Listen to all the songs in the game if you want! There's about
two and a half hours of music made by the game's developers.
But wait! Aren't there also shelves for records and comics? Why, yes! I was gonna get to those! Give me some time, goddarnit! In the Music section of the Shop, there's a shelf for your songs, a shelf for the Diamond Software developers' songs, and a Jukebox. Going over the Jukebox quickly: It's a feature that lets you listen to a playlist of songs you've picked among the 180 that can be a part of your collection. Ironically, there are less features there than if you were to listen to the songs by other means in the game.

How do you unlock Diamond Records? By winning medals. As I mentioned earlier in this post, each time you earn a medal, you get one random piece of music among the developers you've unlocked so far (and since you unlock one per day, all five are unlocked pretty fast).
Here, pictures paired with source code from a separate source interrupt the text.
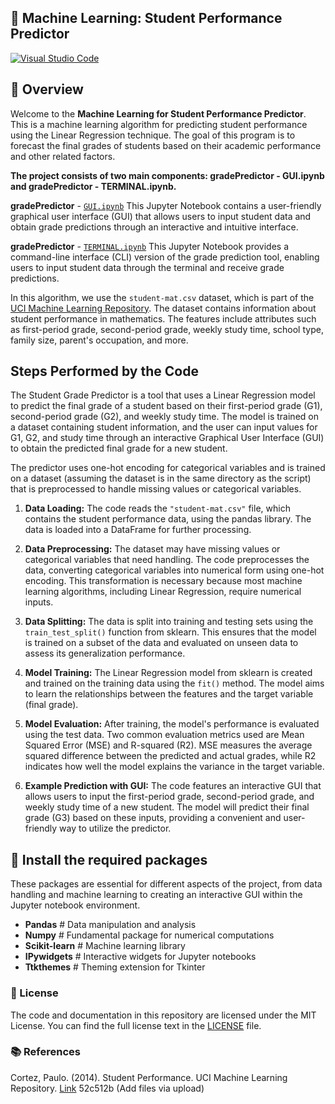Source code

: ## 🚀 Machine Learning: Student Performance Predictor

[![Visual Studio Code](https://img.shields.io/badge/Open_in_Visual_Studio_Code-Get_Started-007ACC?style=for-the-badge&logo=visual-studio-code)](https://classroom.github.com/online_ide?assignment_repo_id=11500776&assignment_repo_type=AssignmentRepo)

## 🎯 Overview

Welcome to the **Machine Learning for Student Performance Predictor**. This is a machine learning algorithm for predicting student performance using the Linear Regression technique. The goal of this program is to forecast the final grades of students based on their academic performance and other related factors.

**The project consists of two main components: gradePredictor - GUI.ipynb and gradePredictor - TERMINAL.ipynb.**

**gradePredictor** - [`GUI.ipynb`](https://github.com/William-Laverty/ML-Student-Performance-Predictor/blob/main/gradePredictor%20-%20GUI.ipynb) This Jupyter Notebook contains a user-friendly graphical user interface (GUI) that allows users to input student data and obtain grade predictions through an interactive and intuitive interface. 

**gradePredictor** - [`TERMINAL.ipynb`](https://github.com/William-Laverty/ML-Student-Performance-Predictor/blob/main/gradePredictor%20-%20TERMINAL.ipynb) This Jupyter Notebook provides a command-line interface (CLI) version of the grade prediction tool, enabling users to input student data through the terminal and receive grade predictions.

In this algorithm, we use the `student-mat.csv` dataset, which is part of the [UCI Machine Learning Repository](https://archive.ics.uci.edu/ml/datasets/Student+Performance). The dataset contains information about student performance in mathematics. The features include attributes such as first-period grade, second-period grade, weekly study time, school type, family size, parent's occupation, and more.

## Steps Performed by the Code

The Student Grade Predictor is a tool that uses a Linear Regression model to predict the final grade of a student based on their first-period grade (G1), second-period grade (G2), and weekly study time. The model is trained on a dataset containing student information, and the user can input values for G1, G2, and study time through an interactive Graphical User Interface (GUI) to obtain the predicted final grade for a new student.

The predictor uses one-hot encoding for categorical variables and is trained on a dataset (assuming the dataset is in the same directory as the script) that is preprocessed to handle missing values or categorical variables.

1. **Data Loading:** The code reads the `"student-mat.csv"` file, which contains the student performance data, using the pandas library. The data is loaded into a DataFrame for further processing.

2. **Data Preprocessing:** The dataset may have missing values or categorical variables that need handling. The code preprocesses the data, converting categorical variables into numerical form using one-hot encoding. This transformation is necessary because most machine learning algorithms, including Linear Regression, require numerical inputs.

3. **Data Splitting:** The data is split into training and testing sets using the `train_test_split()` function from sklearn. This ensures that the model is trained on a subset of the data and evaluated on unseen data to assess its generalization performance.

4. **Model Training:** The Linear Regression model from sklearn is created and trained on the training data using the `fit()` method. The model aims to learn the relationships between the features and the target variable (final grade).

5. **Model Evaluation:** After training, the model's performance is evaluated using the test data. Two common evaluation metrics used are Mean Squared Error (MSE) and R-squared (R2). MSE measures the average squared difference between the predicted and actual grades, while R2 indicates how well the model explains the variance in the target variable.

6. **Example Prediction with GUI:** The code features an interactive GUI that allows users to input the first-period grade, second-period grade, and weekly study time of a new student. The model will predict their final grade (G3) based on these inputs, providing a convenient and user-friendly way to utilize the predictor.

## 🔨 Install the required packages

These packages are essential for different aspects of the project, from data handling and machine learning to creating an interactive GUI within the Jupyter notebook environment.

- **Pandas**  # Data manipulation and analysis
- **Numpy**   # Fundamental package for numerical computations
- **Scikit-learn**  # Machine learning library
- **IPywidgets**    # Interactive widgets for Jupyter notebooks
- **Ttkthemes**     # Theming extension for Tkinter

### 📝 License

The code and documentation in this repository are licensed under the MIT License. You can find the full license text in the [LICENSE](LICENSE) file.

### 📚 References

Cortez, Paulo. (2014). Student Performance. UCI Machine Learning Repository. [Link](https://doi.org/10.24432/C5TG7T)
52c512b (Add files via upload)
That means 1 out of the 90 possible songs. Thankfully, it is impossible to delete those songs, and no song will appear twice (duh). Sadly, as I mentioned, we're past the option to use the Wi-Fi Connection for Nintendo DS games, and as a result some medals are unobtainable unless you have a friend who owns WarioWare: D.I.Y.. Thankfully, it IS possible to get all 90 songs despite these problems. It's just really, really difficult. As of writing, I still need to unlock two of 9-Volt's records. ...sigh. You'll tell me, “that's just two!” Yeah, but the missions to get them are painfully long and tedious.

Moving on. The last section is Diamond Publishing. Just like the games and the records, there are 90 comics to unlock. Like the stages, you unlock some of them every day. However, you unlock only one line of 6 comics per day, which means you need to play during fifteen days to unlock all the Diamond Publishing comics. I don't really have preferences, but the fourth shelf of comics is a story split among the 18 comics on that shelf. It's a funny tale of a guy who unwillingly becomes a RPG hero with overly-silly weapons and tools (a popsicle stick for sword, a tennis paddle for shield, he battles a demon that uses bubbles to attack, retrieves the princess of a village where everyone, including the women and children, are bald and have large mustaches... ...No, I didn't make that up, and the end is even WEIRDER). It's without a doubt the funniest series of comics. It's the only long series of comics in the game, anyway.

Oops. I just realized that this wasn't the right game.
Oh well, I feel too lazy to correct that mistake now.

Guess that's all I had to say for today. We've taken a good look at the Studio, then the Shop. Next time, we look at the Distribution Center and the Options Garage, and then I'll give my final words on the game. See ya then!

(Part 3 will be published Monday and the review of D.I.Y. Showcase will be published next Friday.)